▸ PROBLEM TO SOLVE
Only an exact copy of every record counts as an answer.

▸ DATA
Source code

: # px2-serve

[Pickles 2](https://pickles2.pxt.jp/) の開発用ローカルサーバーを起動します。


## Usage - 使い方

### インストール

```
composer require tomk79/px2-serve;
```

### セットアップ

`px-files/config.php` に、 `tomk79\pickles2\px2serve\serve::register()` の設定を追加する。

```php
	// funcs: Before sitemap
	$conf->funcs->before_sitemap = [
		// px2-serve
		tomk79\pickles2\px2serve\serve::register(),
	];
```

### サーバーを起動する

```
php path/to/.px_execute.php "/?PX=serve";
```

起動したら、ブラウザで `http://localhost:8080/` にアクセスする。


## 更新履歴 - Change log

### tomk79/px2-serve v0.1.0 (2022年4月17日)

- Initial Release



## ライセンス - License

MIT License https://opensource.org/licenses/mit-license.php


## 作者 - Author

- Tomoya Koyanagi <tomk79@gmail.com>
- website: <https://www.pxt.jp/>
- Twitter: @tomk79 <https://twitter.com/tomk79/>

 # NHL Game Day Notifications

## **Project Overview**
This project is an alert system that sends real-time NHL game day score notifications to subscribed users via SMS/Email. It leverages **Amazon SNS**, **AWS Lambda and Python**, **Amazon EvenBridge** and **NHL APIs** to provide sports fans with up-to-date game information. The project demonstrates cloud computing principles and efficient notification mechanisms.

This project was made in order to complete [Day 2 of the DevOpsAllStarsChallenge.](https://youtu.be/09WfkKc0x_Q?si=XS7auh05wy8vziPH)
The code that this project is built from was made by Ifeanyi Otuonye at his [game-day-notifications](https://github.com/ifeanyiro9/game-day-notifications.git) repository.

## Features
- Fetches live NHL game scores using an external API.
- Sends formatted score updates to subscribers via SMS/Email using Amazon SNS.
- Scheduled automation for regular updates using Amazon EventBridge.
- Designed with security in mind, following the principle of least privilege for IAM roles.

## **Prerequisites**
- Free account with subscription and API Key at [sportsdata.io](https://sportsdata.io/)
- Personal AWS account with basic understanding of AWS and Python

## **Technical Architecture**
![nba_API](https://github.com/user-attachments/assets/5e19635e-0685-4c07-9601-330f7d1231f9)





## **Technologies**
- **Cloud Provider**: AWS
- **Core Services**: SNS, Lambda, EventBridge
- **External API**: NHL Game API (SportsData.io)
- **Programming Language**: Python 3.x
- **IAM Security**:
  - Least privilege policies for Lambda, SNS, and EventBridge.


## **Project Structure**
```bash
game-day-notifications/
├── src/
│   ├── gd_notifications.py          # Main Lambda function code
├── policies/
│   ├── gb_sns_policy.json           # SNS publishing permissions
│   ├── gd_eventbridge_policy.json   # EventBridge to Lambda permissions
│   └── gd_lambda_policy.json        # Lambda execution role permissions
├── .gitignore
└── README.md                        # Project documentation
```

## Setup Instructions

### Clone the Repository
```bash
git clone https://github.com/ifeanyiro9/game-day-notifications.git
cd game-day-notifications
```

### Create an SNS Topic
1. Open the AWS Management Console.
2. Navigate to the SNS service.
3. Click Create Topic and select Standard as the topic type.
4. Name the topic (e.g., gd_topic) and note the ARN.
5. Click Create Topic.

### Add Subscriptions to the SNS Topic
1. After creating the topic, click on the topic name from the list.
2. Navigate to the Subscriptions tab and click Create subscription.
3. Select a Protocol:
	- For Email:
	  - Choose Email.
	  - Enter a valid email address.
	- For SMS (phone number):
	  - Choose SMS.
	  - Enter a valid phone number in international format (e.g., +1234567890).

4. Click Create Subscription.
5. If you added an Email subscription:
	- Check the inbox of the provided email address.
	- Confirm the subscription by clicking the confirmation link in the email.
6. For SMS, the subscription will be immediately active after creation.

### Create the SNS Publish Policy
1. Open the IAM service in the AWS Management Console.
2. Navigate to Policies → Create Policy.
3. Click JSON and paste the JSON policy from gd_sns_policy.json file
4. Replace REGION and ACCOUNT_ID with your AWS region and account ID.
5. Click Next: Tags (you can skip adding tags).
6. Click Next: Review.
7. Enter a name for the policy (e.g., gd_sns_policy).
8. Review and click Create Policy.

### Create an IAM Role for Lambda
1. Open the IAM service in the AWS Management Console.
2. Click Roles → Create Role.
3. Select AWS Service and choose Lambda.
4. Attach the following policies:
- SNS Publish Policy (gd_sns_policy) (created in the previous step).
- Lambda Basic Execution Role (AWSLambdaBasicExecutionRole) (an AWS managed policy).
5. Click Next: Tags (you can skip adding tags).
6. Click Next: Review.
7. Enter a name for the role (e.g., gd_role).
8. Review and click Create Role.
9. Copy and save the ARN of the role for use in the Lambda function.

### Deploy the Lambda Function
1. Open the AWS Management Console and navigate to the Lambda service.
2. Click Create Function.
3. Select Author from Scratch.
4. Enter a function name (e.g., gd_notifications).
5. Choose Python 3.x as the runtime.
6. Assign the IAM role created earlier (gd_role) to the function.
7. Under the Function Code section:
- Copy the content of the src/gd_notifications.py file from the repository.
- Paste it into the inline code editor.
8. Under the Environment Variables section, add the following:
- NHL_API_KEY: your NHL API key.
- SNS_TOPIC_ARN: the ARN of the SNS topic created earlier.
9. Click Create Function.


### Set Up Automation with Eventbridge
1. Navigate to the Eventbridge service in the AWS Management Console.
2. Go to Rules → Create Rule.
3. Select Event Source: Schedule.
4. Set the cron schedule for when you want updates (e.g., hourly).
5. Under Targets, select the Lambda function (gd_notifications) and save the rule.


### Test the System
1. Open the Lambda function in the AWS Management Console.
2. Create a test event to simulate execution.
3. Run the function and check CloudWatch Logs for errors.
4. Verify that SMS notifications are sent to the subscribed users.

▸ RESPONSE FOR THIS EXERCISE
Source code

: # px2-serve

[Pickles 2](https://pickles2.pxt.jp/) の開発用ローカルサーバーを起動します。


## Usage - 使い方

### インストール

```
composer require tomk79/px2-serve;
```

### セットアップ

`px-files/config.php` に、 `tomk79\pickles2\px2serve\serve::register()` の設定を追加する。

```php
	// funcs: Before sitemap
	$conf->funcs->before_sitemap = [
		// px2-serve
		tomk79\pickles2\px2serve\serve::register(),
	];
```

### サーバーを起動する

```
php path/to/.px_execute.php "/?PX=serve";
```

起動したら、ブラウザで `http://localhost:8080/` にアクセスする。


## 更新履歴 - Change log

### tomk79/px2-serve v0.1.0 (2022年4月17日)

- Initial Release



## ライセンス - License

MIT License https://opensource.org/licenses/mit-license.php


## 作者 - Author

- Tomoya Koyanagi <tomk79@gmail.com>
- website: <https://www.pxt.jp/>
- Twitter: @tomk79 <https://twitter.com/tomk79/>

 # NHL Game Day Notifications

## **Project Overview**
This project is an alert system that sends real-time NHL game day score notifications to subscribed users via SMS/Email. It leverages **Amazon SNS**, **AWS Lambda and Python**, **Amazon EvenBridge** and **NHL APIs** to provide sports fans with up-to-date game information. The project demonstrates cloud computing principles and efficient notification mechanisms.

This project was made in order to complete [Day 2 of the DevOpsAllStarsChallenge.](https://youtu.be/09WfkKc0x_Q?si=XS7auh05wy8vziPH)
The code that this project is built from was made by Ifeanyi Otuonye at his [game-day-notifications](https://github.com/ifeanyiro9/game-day-notifications.git) repository.

## Features
- Fetches live NHL game scores using an external API.
- Sends formatted score updates to subscribers via SMS/Email using Amazon SNS.
- Scheduled automation for regular updates using Amazon EventBridge.
- Designed with security in mind, following the principle of least privilege for IAM roles.

## **Prerequisites**
- Free account with subscription and API Key at [sportsdata.io](https://sportsdata.io/)
- Personal AWS account with basic understanding of AWS and Python

## **Technical Architecture**
![nba_API](https://github.com/user-attachments/assets/5e19635e-0685-4c07-9601-330f7d1231f9)





## **Technologies**
- **Cloud Provider**: AWS
- **Core Services**: SNS, Lambda, EventBridge
- **External API**: NHL Game API (SportsData.io)
- **Programming Language**: Python 3.x
- **IAM Security**:
  - Least privilege policies for Lambda, SNS, and EventBridge.


## **Project Structure**
```bash
game-day-notifications/
├── src/
│   ├── gd_notifications.py          # Main Lambda function code
├── policies/
│   ├── gb_sns_policy.json           # SNS publishing permissions
│   ├── gd_eventbridge_policy.json   # EventBridge to Lambda permissions
│   └── gd_lambda_policy.json        # Lambda execution role permissions
├── .gitignore
└── README.md                        # Project documentation
```

## Setup Instructions

### Clone the Repository
```bash
git clone https://github.com/ifeanyiro9/game-day-notifications.git
cd game-day-notifications
```

### Create an SNS Topic
1. Open the AWS Management Console.
2. Navigate to the SNS service.
3. Click Create Topic and select Standard as the topic type.
4. Name the topic (e.g., gd_topic) and note the ARN.
5. Click Create Topic.

### Add Subscriptions to the SNS Topic
1. After creating the topic, click on the topic name from the list.
2. Navigate to the Subscriptions tab and click Create subscription.
3. Select a Protocol:
	- For Email:
	  - Choose Email.
	  - Enter a valid email address.
	- For SMS (phone number):
	  - Choose SMS.
	  - Enter a valid phone number in international format (e.g., +1234567890).

4. Click Create Subscription.
5. If you added an Email subscription:
	- Check the inbox of the provided email address.
	- Confirm the subscription by clicking the confirmation link in the email.
6. For SMS, the subscription will be immediately active after creation.

### Create the SNS Publish Policy
1. Open the IAM service in the AWS Management Console.
2. Navigate to Policies → Create Policy.
3. Click JSON and paste the JSON policy from gd_sns_policy.json file
4. Replace REGION and ACCOUNT_ID with your AWS region and account ID.
5. Click Next: Tags (you can skip adding tags).
6. Click Next: Review.
7. Enter a name for the policy (e.g., gd_sns_policy).
8. Review and click Create Policy.

### Create an IAM Role for Lambda
1. Open the IAM service in the AWS Management Console.
2. Click Roles → Create Role.
3. Select AWS Service and choose Lambda.
4. Attach the following policies:
- SNS Publish Policy (gd_sns_policy) (created in the previous step).
- Lambda Basic Execution Role (AWSLambdaBasicExecutionRole) (an AWS managed policy).
5. Click Next: Tags (you can skip adding tags).
6. Click Next: Review.
7. Enter a name for the role (e.g., gd_role).
8. Review and click Create Role.
9. Copy and save the ARN of the role for use in the Lambda function.

### Deploy the Lambda Function
1. Open the AWS Management Console and navigate to the Lambda service.
2. Click Create Function.
3. Select Author from Scratch.
4. Enter a function name (e.g., gd_notifications).
5. Choose Python 3.x as the runtime.
6. Assign the IAM role created earlier (gd_role) to the function.
7. Under the Function Code section:
- Copy the content of the src/gd_notifications.py file from the repository.
- Paste it into the inline code editor.
8. Under the Environment Variables section, add the following:
- NHL_API_KEY: your NHL API key.
- SNS_TOPIC_ARN: the ARN of the SNS topic created earlier.
9. Click Create Function.


### Set Up Automation with Eventbridge
1. Navigate to the Eventbridge service in the AWS Management Console.
2. Go to Rules → Create Rule.
3. Select Event Source: Schedule.
4. Set the cron schedule for when you want updates (e.g., hourly).
5. Under Targets, select the Lambda function (gd_notifications) and save the rule.


### Test the System
1. Open the Lambda function in the AWS Management Console.
2. Create a test event to simulate execution.
3. Run the function and check CloudWatch Logs for errors.
4. Verify that SMS notifications are sent to the subscribed users.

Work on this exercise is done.